ABOUT THIS EXERCISE – Could you filter the records below and return each line that holds "CommentTok"?

Stored entries:
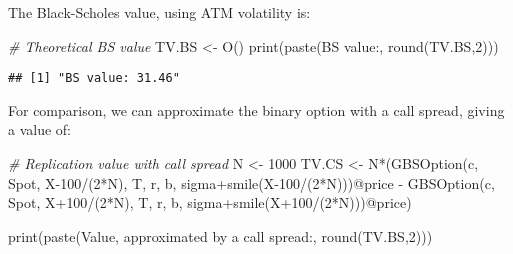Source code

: \documentclass[]{tufte-book}
\newenvironment{Shaded}{}{}
\newcommand{\CommentTok}[1]{\textcolor[rgb]{0.38,0.63,0.69}{\textit{#1}}}
\newcommand{\DecValTok}[1]{\textcolor[rgb]{0.25,0.63,0.44}{#1}}
\newcommand{\FunctionTok}[1]{\textcolor[rgb]{0.02,0.16,0.49}{#1}}
\newcommand{\NormalTok}[1]{#1}
\newcommand{\OtherTok}[1]{\textcolor[rgb]{0.00,0.44,0.13}{#1}}
\newcommand{\SpecialCharTok}[1]{\textcolor[rgb]{0.25,0.44,0.63}{#1}}
\newcommand{\StringTok}[1]{\textcolor[rgb]{0.25,0.44,0.63}{#1}}
\begin{document}
The Black-Scholes value, using ATM volatility is:

\begin{Shaded}
\begin{Highlighting}[]
  \CommentTok{\# Theoretical BS value}
\NormalTok{  TV.BS }\OtherTok{\textless{}{-}} \FunctionTok{O}\NormalTok{()}
  \FunctionTok{print}\NormalTok{(}\FunctionTok{paste}\NormalTok{(}\StringTok{\textquotesingle{}BS value:\textquotesingle{}}\NormalTok{, }\FunctionTok{round}\NormalTok{(TV.BS,}\DecValTok{2}\NormalTok{)))}
\end{Highlighting}
\end{Shaded}

\begin{verbatim}
## [1] "BS value: 31.46"
\end{verbatim}

For comparison, we can approximate the binary option with a call spread,
giving a value of:

\begin{Shaded}
\begin{Highlighting}[]
  \CommentTok{\# Replication value with call spread}
\NormalTok{  N }\OtherTok{\textless{}{-}} \DecValTok{1000}
\NormalTok{  TV.CS }\OtherTok{\textless{}{-}}\NormalTok{ N}\SpecialCharTok{*}\NormalTok{(}\FunctionTok{GBSOption}\NormalTok{(}\StringTok{\textquotesingle{}c\textquotesingle{}}\NormalTok{, Spot, X}\DecValTok{{-}100}\SpecialCharTok{/}\NormalTok{(}\DecValTok{2}\SpecialCharTok{*}\NormalTok{N), T, r, b, sigma}\SpecialCharTok{+}\FunctionTok{smile}\NormalTok{(X}\DecValTok{{-}100}\SpecialCharTok{/}\NormalTok{(}\DecValTok{2}\SpecialCharTok{*}\NormalTok{N)))}\SpecialCharTok{@}\NormalTok{price }\SpecialCharTok{{-}}
              \FunctionTok{GBSOption}\NormalTok{(}\StringTok{\textquotesingle{}c\textquotesingle{}}\NormalTok{, Spot, X}\SpecialCharTok{+}\DecValTok{100}\SpecialCharTok{/}\NormalTok{(}\DecValTok{2}\SpecialCharTok{*}\NormalTok{N), T, r, b, sigma}\SpecialCharTok{+}\FunctionTok{smile}\NormalTok{(X}\SpecialCharTok{+}\DecValTok{100}\SpecialCharTok{/}\NormalTok{(}\DecValTok{2}\SpecialCharTok{*}\NormalTok{N)))}\SpecialCharTok{@}\NormalTok{price)}

  \FunctionTok{print}\NormalTok{(}\FunctionTok{paste}\NormalTok{(}\StringTok{\textquotesingle{}Value, approximated by a call spread:\textquotesingle{}}\NormalTok{, }\FunctionTok{round}\NormalTok{(TV.BS,}\DecValTok{2}\NormalTok{)))}
\end{Highlighting}
\end{Shaded}
\end{document}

EXPECTED ANSWER –
\newcommand{\CommentTok}[1]{\textcolor[rgb]{0.38,0.63,0.69}{\textit{#1}}}
  \CommentTok{\# Theoretical BS value}
  \CommentTok{\# Replication value with call spread}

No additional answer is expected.